# Classification using ANN
### Author: Prof. Sandro Camargo <github.com/sandrocamargo>
### Data Mining Course <https://moodle.unipampa.edu.br/moodle/course/view.php?id=5213>
#### This script uses the basic concepts of ANN.
##### In this script, we used the iris dataset https://archive.ics.uci.edu/dataset/53/iris

To open this notebook in your Google Colab environment, [click here](http://colab.research.google.com/github/Sandrocamargo/data-mining/blob/main/Python/md05_Classification_ANN.ipynb).

In [None]:
# Download and unzip the dataset
!wget -c https://archive.ics.uci.edu/static/public/53/iris.zip
!unzip -u iris.zip

In [None]:
# import and inspect the dataset
import pandas as pd

data = pd.read_csv('iris.data', header=None)
data.columns = ['Sepal Length','Sepal Width','Petal Length','Petal Width','Species']
data.head() # Show first 5 samples

In [None]:
# Getting to know your data",
import seaborn as sns
import matplotlib.pyplot as plt

sns.pairplot(data, hue='Species', markers=["o", "s", "D"])
plt.savefig("iris-pairplot.pdf")

In [None]:
# split dataset into train and test sets
from sklearn import model_selection
from sklearn.preprocessing import LabelBinarizer

# Store the inputs in the matrix X and the outputs in the array y
X = data.iloc[:,0:4]
print(X.describe())

y = data.iloc[:,4]
print("\n",y.value_counts(),"\n")

target_names = list(set(y))

lb = LabelBinarizer()
y_bin = lb.fit_transform(y)

train_x, test_x, train_y, test_y = model_selection.train_test_split(X, y_bin, train_size=0.8, stratify=y, random_state=10)

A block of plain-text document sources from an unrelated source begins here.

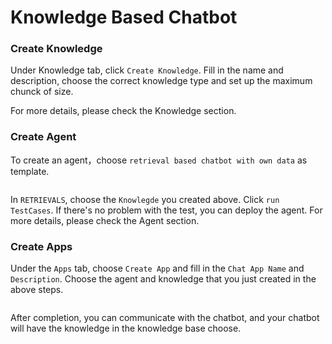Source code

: # Knowledge Based Chatbot

### Create Knowledge

Under Knowledge tab, click `Create Knowledge`. Fill in the name and description, choose the correct knowledge type and set up the maximum chunck of size.

For more details, please check the Knowledge section.

### Create Agent

To create an agent，choose `retrieval based chatbot with own data` as template.

<figure><img src="../../builders-guide/use-cases/.gitbook/assets/knowledge-chatbot-1.img" alt=""><figcaption></figcaption></figure>

In `RETRIEVALS`, choose the `Knowlegde` you created above. Click `run TestCases`. If there's no problem with the test, you can deploy the agent. For more details, please check the Agent section.

### Create Apps

Under the `Apps` tab, choose `Create App` and fill in the `Chat App Name` and `Description`. Choose the agent and knowledge that you just created in the above steps.

<figure><img src="../../builders-guide/use-cases/.gitbook/assets/knowledge-chatbot-2.img" alt=""><figcaption></figcaption></figure>

After completion, you can communicate with the chatbot, and your chatbot will have the knowledge in the knowledge base choose.
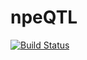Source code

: # npeQTL

[![Build Status](https://github.com/joseah/npeQTL.jl/actions/workflows/CI.yml/badge.svg?branch=main)](https://github.com/joseah/npeQTL.jl/actions/workflows/CI.yml?query=branch%3Amain)
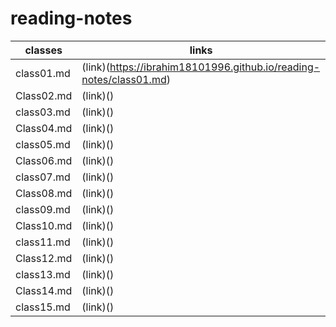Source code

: # reading-notes
classes| links
------------ | -------------
class01.md |(link)(https://ibrahim18101996.github.io/reading-notes/class01.md)
Class02.md |(link)()
class03.md | (link)()
Class04.md | (link)()
class05.md | (link)()
Class06.md | (link)()
class07.md | (link)()
Class08.md |(link)()
class09.md | (link)()
Class10.md | (link)()
class11.md | (link)()
Class12.md | (link)()
class13.md | (link)()
Class14.md |(link)()
class15.md |(link)()
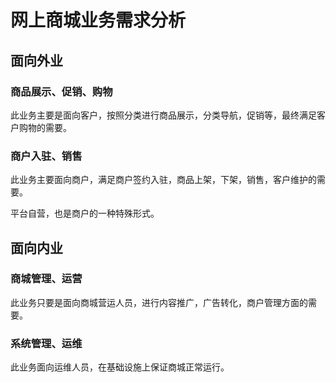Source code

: # 网上商城业务需求分析

## 面向外业

### 商品展示、促销、购物

此业务主要是面向客户，按照分类进行商品展示，分类导航，促销等，最终满足客户购物的需要。

### 商户入驻、销售

此业务主要面向商户，满足商户签约入驻，商品上架，下架，销售，客户维护的需要。

平台自营，也是商户的一种特殊形式。

## 面向内业

### 商城管理、运营

此业务只要是面向商城营运人员，进行内容推广，广告转化，商户管理方面的需要。

### 系统管理、运维

此业务面向运维人员，在基础设施上保证商城正常运行。

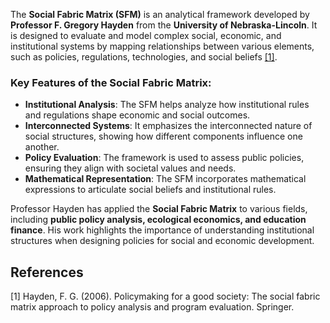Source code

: The **Social Fabric Matrix (SFM)** is an analytical framework developed by **Professor F. Gregory Hayden** from the **University of Nebraska-Lincoln**. It is designed to evaluate and model complex social, economic, and institutional systems by mapping relationships between various elements, such as policies, regulations, technologies, and social beliefs [[1]](#1).

### Key Features of the Social Fabric Matrix:
- **Institutional Analysis**: The SFM helps analyze how institutional rules and regulations shape economic and social outcomes.
- **Interconnected Systems**: It emphasizes the interconnected nature of social structures, showing how different components influence one another.
- **Policy Evaluation**: The framework is used to assess public policies, ensuring they align with societal values and needs.
- **Mathematical Representation**: The SFM incorporates mathematical expressions to articulate social beliefs and institutional rules.

Professor Hayden has applied the **Social Fabric Matrix** to various fields, including **public policy analysis, ecological economics, and education finance**. His work highlights the importance of understanding institutional structures when designing policies for social and economic development.



## References
<a id="1">[1]</a> 
Hayden, F. G. (2006). Policymaking for a good society: The social fabric matrix approach to policy analysis and program evaluation. Springer.
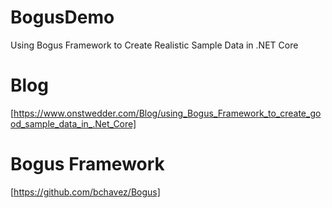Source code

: # BogusDemo
Using Bogus Framework to Create Realistic Sample Data in .NET Core

# Blog
[https://www.onstwedder.com/Blog/using_Bogus_Framework_to_create_good_sample_data_in_.Net_Core]

# Bogus Framework
[https://github.com/bchavez/Bogus]

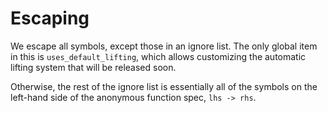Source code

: # Escaping

We escape all symbols, except those in an ignore list. The only global item in
this is `uses_default_lifting`, which allows customizing the automatic lifting
system that will be released soon.

Otherwise, the rest of the ignore list is essentially all of the symbols on
the left-hand side of the anonymous function spec, `lhs -> rhs`.
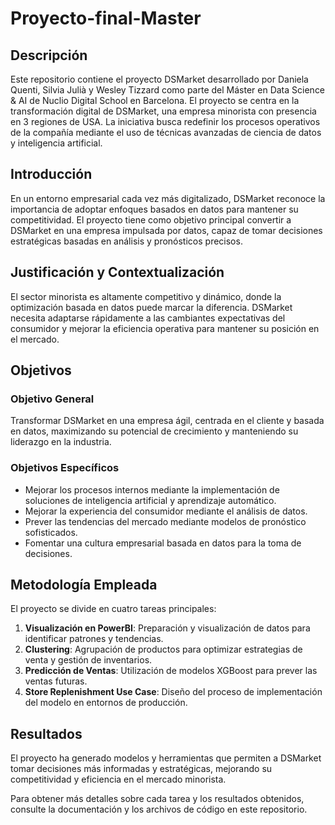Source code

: # Proyecto-final-Master

## Descripción

Este repositorio contiene el proyecto DSMarket desarrollado por Daniela Quenti, Silvia Julià y Wesley Tizzard como parte del Máster en Data Science & AI de Nuclio Digital School en Barcelona. El proyecto se centra en la transformación digital de DSMarket, una empresa minorista con presencia en 3 regiones de USA. La iniciativa busca redefinir los procesos operativos de la compañía mediante el uso de técnicas avanzadas de ciencia de datos y inteligencia artificial.

## Introducción

En un entorno empresarial cada vez más digitalizado, DSMarket reconoce la importancia de adoptar enfoques basados en datos para mantener su competitividad. El proyecto tiene como objetivo principal convertir a DSMarket en una empresa impulsada por datos, capaz de tomar decisiones estratégicas basadas en análisis y pronósticos precisos.

## Justificación y Contextualización

El sector minorista es altamente competitivo y dinámico, donde la optimización basada en datos puede marcar la diferencia. DSMarket necesita adaptarse rápidamente a las cambiantes expectativas del consumidor y mejorar la eficiencia operativa para mantener su posición en el mercado.

## Objetivos

### Objetivo General

Transformar DSMarket en una empresa ágil, centrada en el cliente y basada en datos, maximizando su potencial de crecimiento y manteniendo su liderazgo en la industria.

### Objetivos Específicos

- Mejorar los procesos internos mediante la implementación de soluciones de inteligencia artificial y aprendizaje automático.
- Mejorar la experiencia del consumidor mediante el análisis de datos.
- Prever las tendencias del mercado mediante modelos de pronóstico sofisticados.
- Fomentar una cultura empresarial basada en datos para la toma de decisiones.

## Metodología Empleada

El proyecto se divide en cuatro tareas principales:

1. **Visualización en PowerBI**: Preparación y visualización de datos para identificar patrones y tendencias.
2. **Clustering**: Agrupación de productos para optimizar estrategias de venta y gestión de inventarios.
3. **Predicción de Ventas**: Utilización de modelos XGBoost para prever las ventas futuras.
4. **Store Replenishment Use Case**: Diseño del proceso de implementación del modelo en entornos de producción.

## Resultados

El proyecto ha generado modelos y herramientas que permiten a DSMarket tomar decisiones más informadas y estratégicas, mejorando su competitividad y eficiencia en el mercado minorista.

Para obtener más detalles sobre cada tarea y los resultados obtenidos, consulte la documentación y los archivos de código en este repositorio.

# Verifying dataset dimensions
print('The training dataset (inputs) dimensions are: ', train_x.shape)
print('The training dataset (outputs) dimensions are: ', train_y.shape)
print('The testing dataset (inputs) dimensions are: ', test_x.shape)
print('The testing dataset (outputs) dimensions are: ', test_y.shape)

In [None]:
# Classification report on training set
from sklearn.neural_network import MLPClassifier
import numpy as np

clf = MLPClassifier(hidden_layer_sizes=(10,), max_iter=5000, random_state=1, verbose=True)
clf.fit(train_x, train_y)

# Predict back on train set to check
predicted_train_y = clf.predict(train_x)
predicted_labels = np.argmax(predicted_train_y, axis=1)  # convert from one-hot to class index

# Recover class labels from indices
class_labels = lb.classes_[predicted_labels]

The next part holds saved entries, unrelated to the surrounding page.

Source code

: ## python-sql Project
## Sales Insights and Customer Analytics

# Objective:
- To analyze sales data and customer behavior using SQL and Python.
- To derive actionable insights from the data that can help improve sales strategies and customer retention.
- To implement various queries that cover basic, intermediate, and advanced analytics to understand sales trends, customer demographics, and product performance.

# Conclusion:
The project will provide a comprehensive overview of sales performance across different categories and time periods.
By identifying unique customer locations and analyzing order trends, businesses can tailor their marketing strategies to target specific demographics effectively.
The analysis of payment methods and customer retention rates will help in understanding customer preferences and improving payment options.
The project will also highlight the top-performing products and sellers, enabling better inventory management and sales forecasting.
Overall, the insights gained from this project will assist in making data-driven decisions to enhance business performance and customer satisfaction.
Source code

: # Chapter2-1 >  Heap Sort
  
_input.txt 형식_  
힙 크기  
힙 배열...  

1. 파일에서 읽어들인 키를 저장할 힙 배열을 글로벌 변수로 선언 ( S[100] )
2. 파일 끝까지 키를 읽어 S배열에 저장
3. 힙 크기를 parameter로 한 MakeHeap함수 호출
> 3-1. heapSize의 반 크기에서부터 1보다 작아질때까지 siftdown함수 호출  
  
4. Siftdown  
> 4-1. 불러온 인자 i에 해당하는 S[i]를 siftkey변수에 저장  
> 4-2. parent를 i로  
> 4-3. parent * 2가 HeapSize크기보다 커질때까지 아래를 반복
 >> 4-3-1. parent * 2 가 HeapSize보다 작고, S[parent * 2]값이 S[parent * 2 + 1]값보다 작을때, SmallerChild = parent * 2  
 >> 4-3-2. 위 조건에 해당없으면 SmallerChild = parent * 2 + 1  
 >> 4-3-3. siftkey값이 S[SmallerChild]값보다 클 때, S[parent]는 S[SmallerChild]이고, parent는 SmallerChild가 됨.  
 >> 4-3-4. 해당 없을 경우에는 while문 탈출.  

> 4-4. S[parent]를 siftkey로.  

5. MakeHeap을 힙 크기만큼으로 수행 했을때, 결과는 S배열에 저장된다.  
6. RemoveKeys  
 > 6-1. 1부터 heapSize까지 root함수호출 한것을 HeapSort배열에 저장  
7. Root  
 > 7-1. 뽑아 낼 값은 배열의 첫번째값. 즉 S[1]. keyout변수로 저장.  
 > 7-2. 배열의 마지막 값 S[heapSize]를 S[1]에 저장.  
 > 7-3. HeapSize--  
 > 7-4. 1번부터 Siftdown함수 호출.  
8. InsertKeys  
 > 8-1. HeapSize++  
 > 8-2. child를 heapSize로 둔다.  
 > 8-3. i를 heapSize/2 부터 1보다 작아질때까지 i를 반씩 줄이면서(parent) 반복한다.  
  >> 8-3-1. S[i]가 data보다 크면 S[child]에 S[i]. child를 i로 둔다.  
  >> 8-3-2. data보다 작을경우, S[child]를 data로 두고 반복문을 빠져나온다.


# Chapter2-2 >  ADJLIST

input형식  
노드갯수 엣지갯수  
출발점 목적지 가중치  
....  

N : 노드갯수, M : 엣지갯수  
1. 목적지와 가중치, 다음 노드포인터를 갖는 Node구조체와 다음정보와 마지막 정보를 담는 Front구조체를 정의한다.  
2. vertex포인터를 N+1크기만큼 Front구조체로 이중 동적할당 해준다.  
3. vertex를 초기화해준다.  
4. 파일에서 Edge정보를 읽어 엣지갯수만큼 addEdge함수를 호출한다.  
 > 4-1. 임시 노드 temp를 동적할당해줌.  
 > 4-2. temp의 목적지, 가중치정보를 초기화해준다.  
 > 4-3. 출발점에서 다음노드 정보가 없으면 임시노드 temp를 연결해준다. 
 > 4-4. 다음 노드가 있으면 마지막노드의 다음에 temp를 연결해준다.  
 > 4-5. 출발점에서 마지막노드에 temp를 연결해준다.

# Copy train_x for safe plotting
tmpdata = train_x.copy()
tmpdata['Species'] = class_labels

ax = sns.scatterplot(data=tmpdata, x='Petal Width', y='Petal Length', hue='Species', style='Species')

plt.title("Iris - Training Data")
plt.savefig("iris-train-ann.pdf")

import matplotlib.pyplot as plt

# Plot training loss
plt.figure(figsize=(8, 5))
plt.plot(clf.loss_curve_, label='Training Loss')
plt.xlabel("Epoch")
plt.ylabel("Loss")
plt.title("MLPClassifier Training Loss Curve")
plt.legend()
plt.grid(True)
plt.tight_layout()
plt.savefig("iris-loss-curve.pdf")
plt.show()

In [None]:
# Classification report on training set
from sklearn.metrics import classification_report, confusion_matrix

predicted = clf.predict(train_x.iloc[:,0:4])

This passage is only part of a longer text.